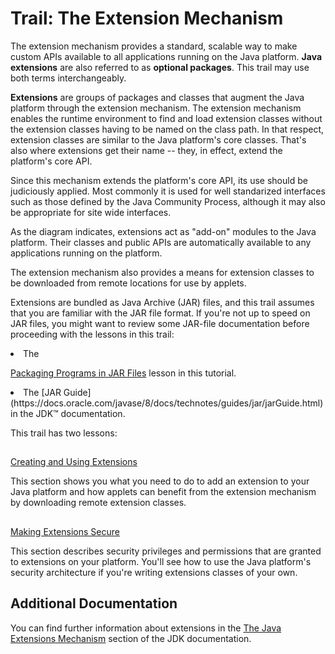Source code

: 
# Trail: The Extension Mechanism

The extension mechanism provides a standard, scalable way to make custom APIs available to all applications running on the Java platform. **Java extensions** are also referred to as **optional packages**. This trail may use both terms interchangeably.

**Extensions** are groups of packages and classes that augment the Java platform through the extension mechanism. The extension mechanism enables the runtime environment to find and load extension classes without the extension classes having to be named on the class path. In that respect, extension classes are similar to the Java platform's core classes. That's also where extensions get their name -- they, in effect, extend the platform's core API.

Since this mechanism extends the platform's core API, its use should be judiciously applied. Most commonly it is used for well standarized interfaces such as those defined by the Java Community Process, although it may also be appropriate for site wide interfaces.

As the diagram indicates, extensions act as "add-on" modules to the Java platform. Their classes and public APIs are automatically available to any applications running on the platform.

The extension mechanism also provides a means for extension classes to be downloaded from remote locations for use by applets.

Extensions are bundled as Java Archive (JAR) files, and this trail assumes that you are familiar with the JAR file format. If you're not up to speed on JAR files, you might want to review some JAR-file documentation before proceeding with the lessons in this trail:

<li>The 


[Packaging Programs in JAR Files](../deployment/jar/index.html) lesson in this tutorial.

</li>
<li>The 
[JAR Guide](https://docs.oracle.com/javase/8/docs/technotes/guides/jar/jarGuide.html) in the JDK&#8482; documentation.</li>

This trail has two lessons:

## 
[Creating and Using Extensions](./basics/index.html)

This section shows you what you need to do to add an extension to your Java platform and how applets can benefit from the extension mechanism by downloading remote extension classes.

## 
[Making Extensions Secure](./security/index.html)

This section describes security privileges and permissions that are granted to extensions on your platform. You'll see how to use the Java platform's security architecture if you're writing extensions classes of your own.

## Additional Documentation

You can find further information about extensions in the 
[The Java Extensions Mechanism](https://docs.oracle.com/javase/8/docs/technotes/guides/extensions/) section of the JDK documentation.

- - - -

▶ [Task instructions]:
Retype the records above word for word, from their first line through the line containing "The extension mechanism provides", and leave out every picture.

▶ [Reply to the task]:
Source code

: 
# Trail: The Extension Mechanism

The extension mechanism provides a standard, scalable way to make custom APIs available to all applications running on the Java platform. **Java extensions** are also referred to as **optional packages**. This trail may use both terms interchangeably.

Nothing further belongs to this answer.